What do you pay attention to when you design book covers?
During my presentation today at the Self-Publishers Online Conference I got into a discussion with Susan Daffron about this point. We were going over the ways that self-publishers can miss the mark with their book covers and how to recognize that.
I’ve often wondered why it is that, when I’m asked to design the cover for a novel, I have to read quite a bit of it before I feel ready to take on the task.
But with nonfiction, skimming the book is usually enough to get me ready. I’ll dip in here or there, but it’s strictly an information-gathering trip.
Two Sides of Book Cover Design
When designing nonfiction covers, we want to communicate to the reader the benefit of buying and reading the book. Most nonfiction of this type depends on conveying useful information or actionable opinions. (I don’t include literary nonfiction in this category. Biographies, autobiographies, memoirs, criticism and essays use different design criteria).
The book might rely on the author’s expertise, notoriety, or popularity. But usually it’s offering to teach you something, or tell you stories. It has a clear reason for being, and that’s what should be the most obvious the moment you look at it.
These nonfiction books often have:
- Text, and sometimes lots of it. Nonfiction books can have long subtitles, author’s qualifications, blurbs from other experts, awards, even bullet lists on the cover, all in the effort to tell you how much information is inside, and what it will do for you.

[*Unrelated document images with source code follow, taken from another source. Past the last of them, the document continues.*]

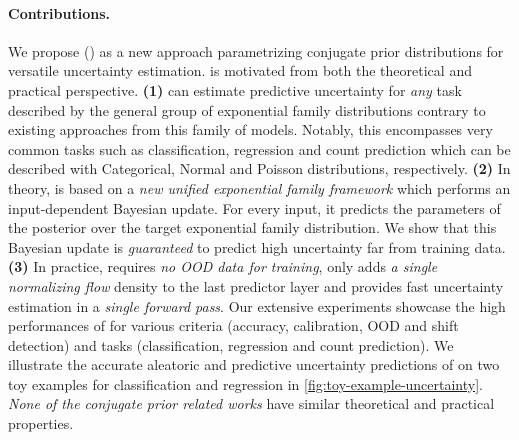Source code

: \paragraph{Contributions.} We propose \NatPN{} (\NatPNacro{}) as a new approach parametrizing conjugate prior distributions for versatile uncertainty estimation. \NatPNacro{}{} is motivated from both the theoretical and practical perspective. 
\textbf{(1)} \NatPNacro{} can estimate predictive uncertainty for \emph{any} task described by the general group of exponential family distributions contrary to existing approaches from this family of models. Notably, this encompasses very common tasks such as classification, regression and count prediction which can be described with Categorical, Normal and Poisson distributions, respectively. 
\textbf{(2)} In theory, \NatPNacro{} is based on a \emph{new unified exponential family framework} which performs an input-dependent Bayesian update. For every input, it predicts the parameters of the posterior over the target exponential family distribution. We show that this Bayesian update is \emph{guaranteed} to predict high uncertainty far from training data.
\textbf{(3)} In practice, \NatPNacro{} requires \emph{no OOD data for training}, only adds \emph{a single normalizing flow} density to the last predictor layer and provides fast uncertainty estimation in a \emph{single forward pass}. Our extensive experiments showcase the high performances of \NatPNacro{} for various criteria (accuracy, calibration, OOD and shift detection) and tasks (classification, regression and count prediction). We illustrate the accurate aleatoric and predictive uncertainty predictions of \NatPNacro{} on two toy examples for classification and regression in \cref{fig:toy-example-uncertainty}. \emph{None of the conjugate prior related works} have similar theoretical and practical properties.

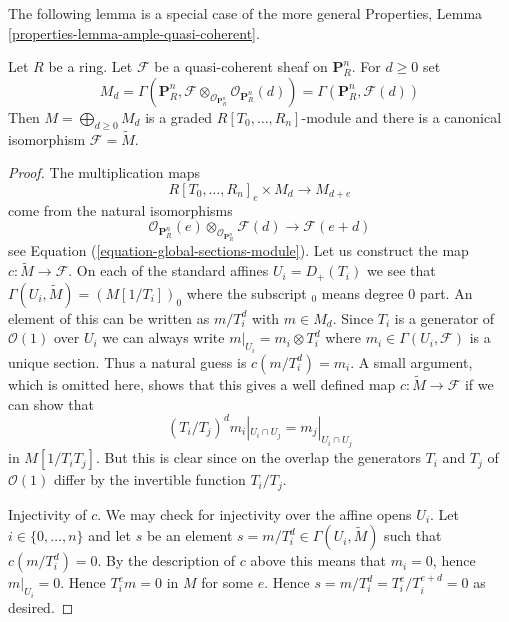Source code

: \noindent
The following lemma is a special case of the more general
Properties, Lemma \ref{properties-lemma-ample-quasi-coherent}.

\begin{lemma}
\label{lemma-quasi-coherent-projective-space}
Let $R$ be a ring.
Let $\mathcal{F}$ be a quasi-coherent sheaf on $\mathbf{P}^n_R$.
For $d \geq 0$ set
$$
M_d
=
\Gamma(\mathbf{P}^n_R,
\mathcal{F} \otimes_{\mathcal{O}_{\mathbf{P}^n_R}}
\mathcal{O}_{\mathbf{P}^n_R}(d))
=
\Gamma(\mathbf{P}^n_R, \mathcal{F}(d))
$$
Then $M = \bigoplus_{d \geq 0} M_d$ is a graded $R[T_0, \ldots, R_n]$-module
and there is a canonical isomorphism $\mathcal{F} = \widetilde{M}$.
\end{lemma}

\begin{proof}
The multiplication maps
$$
R[T_0, \ldots, R_n]_e \times M_d \longrightarrow M_{d + e}
$$
come from the natural isomorphisms
$$
\mathcal{O}_{\mathbf{P}^n_R}(e)
\otimes_{\mathcal{O}_{\mathbf{P}^n_R}}
\mathcal{F}(d)
\longrightarrow
\mathcal{F}(e + d)
$$
see Equation (\ref{equation-global-sections-module}). Let us construct the
map $c : \widetilde{M} \to \mathcal{F}$. On each of the standard affines
$U_i = D_{+}(T_i)$ we see that $\Gamma(U_i, \widetilde{M}) = (M[1/T_i])_0$
where the subscript ${}_0$ means degree $0$ part. An element of this
can be written as $m/T_i^d$ with $m \in M_d$. Since $T_i$ is a generator
of $\mathcal{O}(1)$ over $U_i$ we can always write
$m|_{U_i} = m_i \otimes T_i^d$ where $m_i \in \Gamma(U_i, \mathcal{F})$
is a unique section. Thus a natural guess is $c(m/T_i^d) = m_i$.
A small argument, which is omitted here, shows that this gives a
well defined map $c : \widetilde{M} \to \mathcal{F}$ if we can
show that
$$
(T_i/T_j)^d m_i|_{U_i \cap U_j} = m_j|_{U_i \cap U_j}
$$
in $M[1/T_iT_j]$.
But this is clear since on the overlap the generators $T_i$ and
$T_j$ of $\mathcal{O}(1)$ differ by the invertible function $T_i/T_j$.

\medskip\noindent
Injectivity of $c$. We may check for injectivity over the affine opens
$U_i$. Let $i \in \{0, \ldots, n\}$
and let $s$ be an element $s = m/T_i^d \in \Gamma(U_i, \widetilde{M})$
such that $c(m/T_i^d) = 0$. By the description of $c$ above this means that
$m_i = 0$, hence $m|_{U_i} = 0$. Hence $T_i^em = 0$ in $M$ for some
$e$. Hence $s = m/T_i^d = T_i^e/T_i^{e + d} = 0$ as desired.


\end{proof}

- Legibility, since the clear communication of the message is all-important.
- Rational, linear organization. The hierarchy of information should be clear, with graphic elements kept to a minimum.
Fiction is an entirely different matter. Here the communication can be allusive instead of literal. For some novels, logic and linear organization wouldn’t fit. With the introduction of more evocative imagery the designer’s palette and possibilites expand.
On these book covers I’m trying to communicate the author’s tone more than anything else. It’s the voice of the book that needs to be expressed through the cover design, and that’s why I have to read a lot more before I get started.
What Does This Book Promise? What’s the Offer?
Whether fiction or nonfiction, each book makes an offer to prospective readers. In a book on how to build brick pizza ovens, the offer ought to be crystal clear—the information on how and why to build one yourself. But part of the offer is also the satisfaction you get, or that you imagine you’ll get, when you build that oven and pull a gorgeous pizza out of it.
In a book on leadership, the offer might be harder to discern, but it’s there. Ideas and inspiration to help the reader do her job better. And beyond that, the feeling of improving oneself, gaining insight.
And in fiction, the offer is the most mysterious of all. It could be for a couple of hours of entertainment, something to keep you occupied on a cross-country trip, perhaps. Or insight into what it’s like to be human. It could be a dramatic or cathartic experience. Novels cover a lot of territory, but part of their offer is enabling you to lose yourself in another world, transported beyond your ordinary life. That’s a powerful offer.
In every case there’s an offer, something promised, something the book has to deliver on to be a success.
It’s what’s behind that offer we want to capture on our book covers. If we can, the cover will really be doing its job.
How can you get at it? This may be difficult if you are also the author, but try this: Imagine the ideal reader of your book. Imagine they have just finished it and put it down, deeply satisfied at the experience.
Where did that satisfaction come from? Answer that question and you’ll be on your way.